● **Exercise aim**
Search term "number": please show all lines in the listing that contain it.

§

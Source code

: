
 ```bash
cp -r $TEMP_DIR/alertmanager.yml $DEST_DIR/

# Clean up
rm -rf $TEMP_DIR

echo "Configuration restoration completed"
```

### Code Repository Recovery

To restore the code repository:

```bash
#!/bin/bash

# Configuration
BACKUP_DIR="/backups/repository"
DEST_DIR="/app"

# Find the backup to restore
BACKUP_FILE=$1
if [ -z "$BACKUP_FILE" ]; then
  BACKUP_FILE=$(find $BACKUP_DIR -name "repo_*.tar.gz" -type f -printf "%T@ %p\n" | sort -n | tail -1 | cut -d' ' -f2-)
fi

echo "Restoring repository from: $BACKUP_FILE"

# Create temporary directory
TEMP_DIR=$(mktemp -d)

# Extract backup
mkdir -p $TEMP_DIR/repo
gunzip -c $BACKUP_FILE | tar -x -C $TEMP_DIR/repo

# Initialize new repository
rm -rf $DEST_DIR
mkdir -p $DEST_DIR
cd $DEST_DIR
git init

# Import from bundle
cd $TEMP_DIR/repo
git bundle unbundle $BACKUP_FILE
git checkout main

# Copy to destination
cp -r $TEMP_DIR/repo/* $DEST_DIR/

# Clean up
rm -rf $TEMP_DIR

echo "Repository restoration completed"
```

§

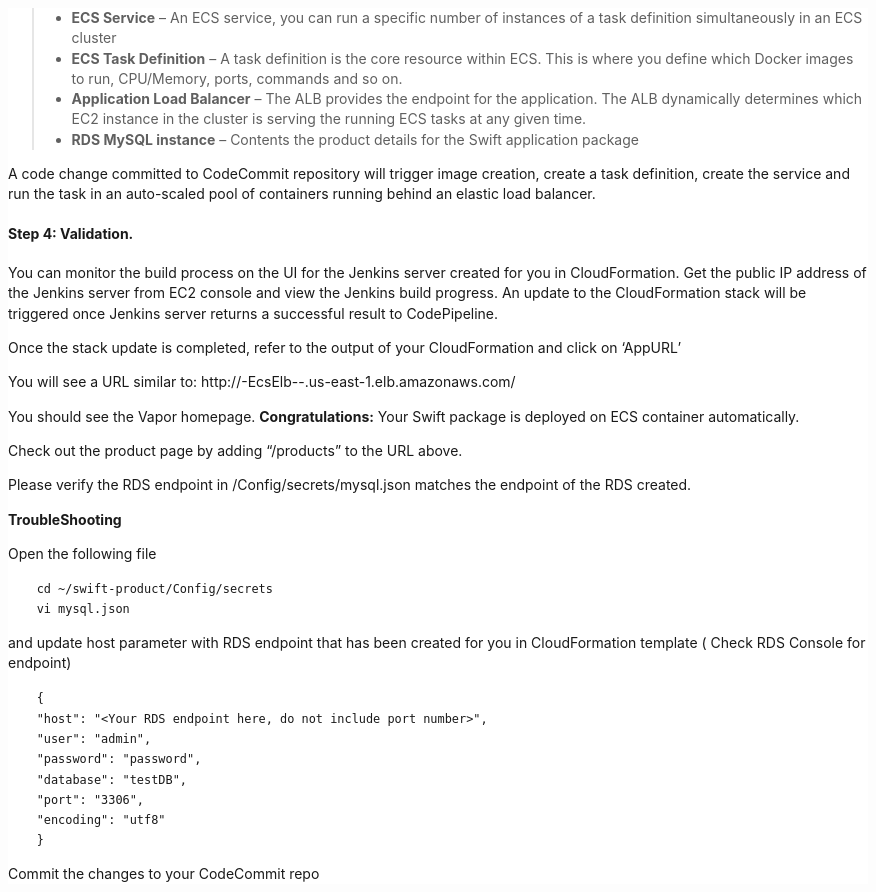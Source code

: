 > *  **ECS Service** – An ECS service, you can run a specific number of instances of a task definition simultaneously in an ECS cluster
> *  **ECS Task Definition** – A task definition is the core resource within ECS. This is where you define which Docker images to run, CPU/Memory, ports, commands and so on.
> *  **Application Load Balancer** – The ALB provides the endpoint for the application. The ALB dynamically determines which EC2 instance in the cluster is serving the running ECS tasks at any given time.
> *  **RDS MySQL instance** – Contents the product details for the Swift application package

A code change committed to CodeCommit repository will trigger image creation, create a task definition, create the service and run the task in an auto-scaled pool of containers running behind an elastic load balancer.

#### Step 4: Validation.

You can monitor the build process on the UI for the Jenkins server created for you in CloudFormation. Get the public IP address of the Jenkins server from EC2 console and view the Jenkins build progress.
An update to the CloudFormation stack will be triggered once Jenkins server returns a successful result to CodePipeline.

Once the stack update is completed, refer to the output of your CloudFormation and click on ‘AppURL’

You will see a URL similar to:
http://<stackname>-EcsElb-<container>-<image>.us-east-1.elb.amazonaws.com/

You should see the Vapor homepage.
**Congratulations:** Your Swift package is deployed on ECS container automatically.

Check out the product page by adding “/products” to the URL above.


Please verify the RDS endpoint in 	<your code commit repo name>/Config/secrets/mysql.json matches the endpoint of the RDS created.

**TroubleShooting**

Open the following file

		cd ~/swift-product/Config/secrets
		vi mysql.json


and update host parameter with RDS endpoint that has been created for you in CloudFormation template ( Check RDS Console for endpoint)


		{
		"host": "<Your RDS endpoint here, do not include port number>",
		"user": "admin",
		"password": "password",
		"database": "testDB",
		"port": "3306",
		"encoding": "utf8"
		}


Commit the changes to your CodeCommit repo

§

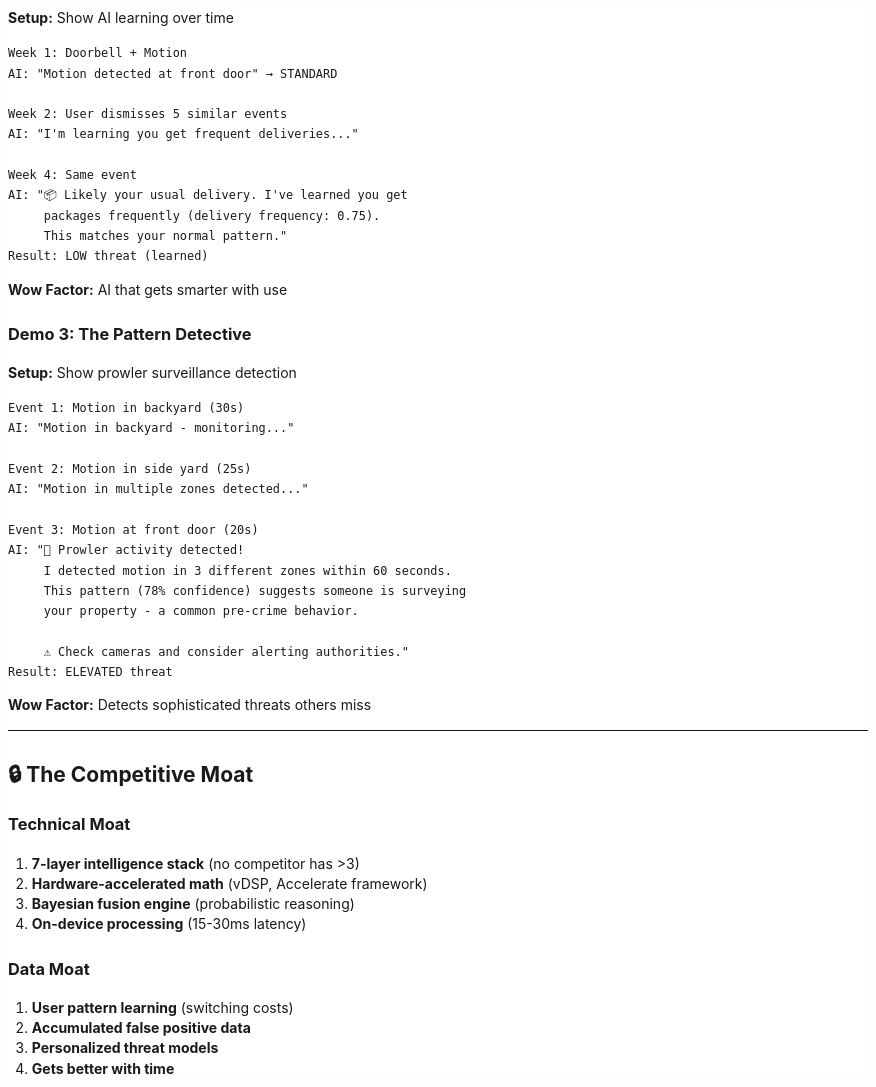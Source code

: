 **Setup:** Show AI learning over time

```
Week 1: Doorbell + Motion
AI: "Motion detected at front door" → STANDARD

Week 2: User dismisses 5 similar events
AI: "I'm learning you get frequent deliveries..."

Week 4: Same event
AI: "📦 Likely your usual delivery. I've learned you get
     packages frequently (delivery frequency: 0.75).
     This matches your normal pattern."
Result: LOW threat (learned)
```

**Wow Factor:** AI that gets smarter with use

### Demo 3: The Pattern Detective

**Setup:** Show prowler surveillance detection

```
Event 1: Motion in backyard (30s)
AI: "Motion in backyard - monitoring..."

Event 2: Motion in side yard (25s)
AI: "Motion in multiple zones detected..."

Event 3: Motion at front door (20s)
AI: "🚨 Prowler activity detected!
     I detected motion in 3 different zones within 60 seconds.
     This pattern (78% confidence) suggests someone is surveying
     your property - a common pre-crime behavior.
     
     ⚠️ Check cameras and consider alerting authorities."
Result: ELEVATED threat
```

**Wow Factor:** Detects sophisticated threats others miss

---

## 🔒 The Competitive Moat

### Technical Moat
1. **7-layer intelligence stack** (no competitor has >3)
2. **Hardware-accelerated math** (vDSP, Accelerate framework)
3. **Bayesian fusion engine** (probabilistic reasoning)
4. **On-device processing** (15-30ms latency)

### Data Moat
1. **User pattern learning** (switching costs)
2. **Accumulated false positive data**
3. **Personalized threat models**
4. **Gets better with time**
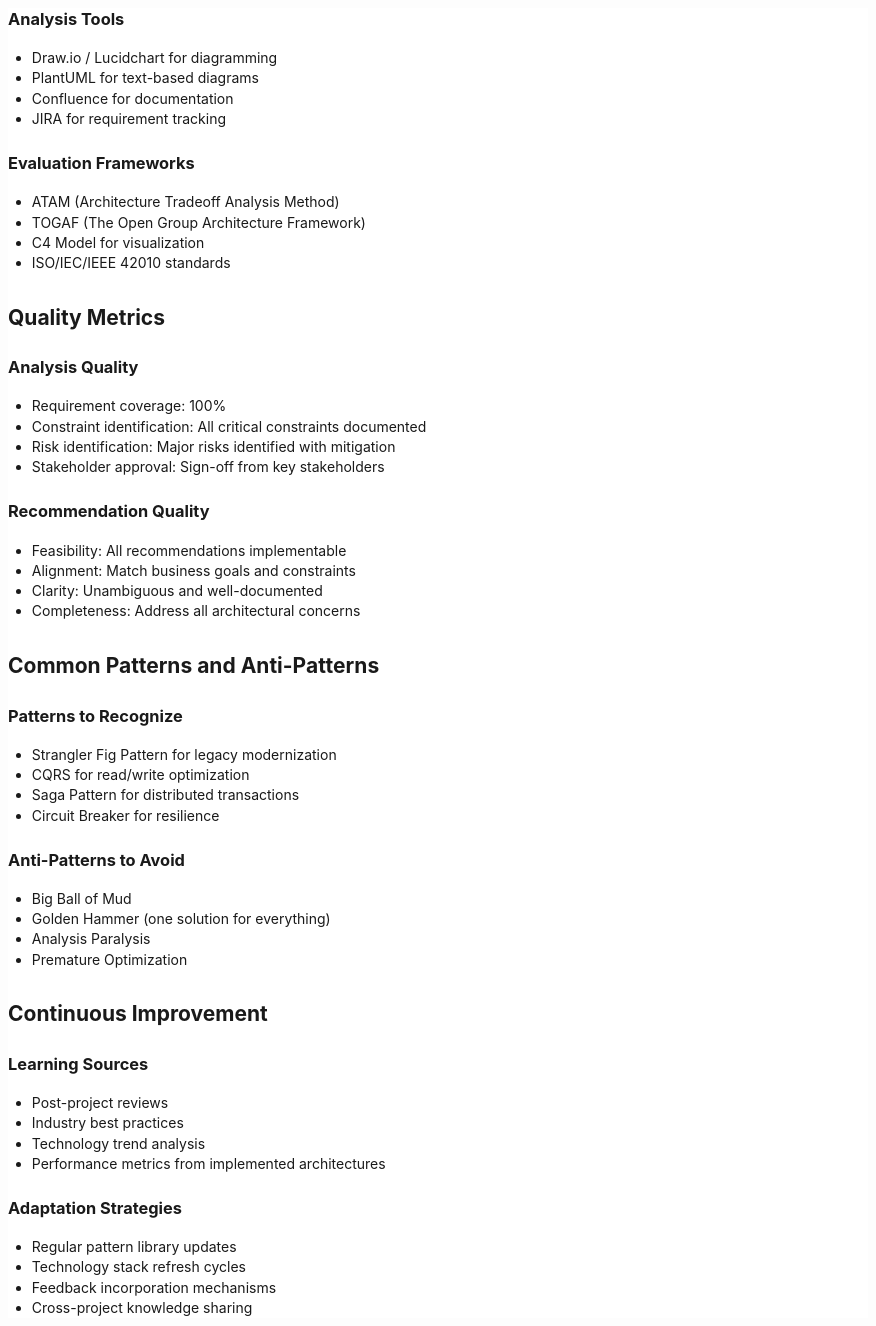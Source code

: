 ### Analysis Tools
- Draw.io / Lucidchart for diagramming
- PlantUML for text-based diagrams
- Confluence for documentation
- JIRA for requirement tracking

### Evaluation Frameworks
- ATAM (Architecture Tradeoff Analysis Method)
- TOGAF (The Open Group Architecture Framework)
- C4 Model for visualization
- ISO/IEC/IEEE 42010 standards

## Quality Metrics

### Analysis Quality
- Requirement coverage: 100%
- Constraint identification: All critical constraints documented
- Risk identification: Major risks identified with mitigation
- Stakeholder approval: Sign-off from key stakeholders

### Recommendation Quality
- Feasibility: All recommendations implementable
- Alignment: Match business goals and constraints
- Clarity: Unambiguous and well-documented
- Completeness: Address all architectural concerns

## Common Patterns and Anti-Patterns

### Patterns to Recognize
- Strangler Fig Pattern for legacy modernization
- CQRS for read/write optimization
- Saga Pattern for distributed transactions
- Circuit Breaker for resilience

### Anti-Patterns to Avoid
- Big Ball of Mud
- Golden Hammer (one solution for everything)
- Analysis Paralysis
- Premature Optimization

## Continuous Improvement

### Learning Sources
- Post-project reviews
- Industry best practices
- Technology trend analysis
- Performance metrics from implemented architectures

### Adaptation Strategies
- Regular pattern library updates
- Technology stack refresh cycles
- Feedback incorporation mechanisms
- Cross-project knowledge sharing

§

● **Exercise output**
: > *  **ECS Service** – An ECS service, you can run a specific number of instances of a task definition simultaneously in an ECS cluster
		"host": "<Your RDS endpoint here, do not include port number>",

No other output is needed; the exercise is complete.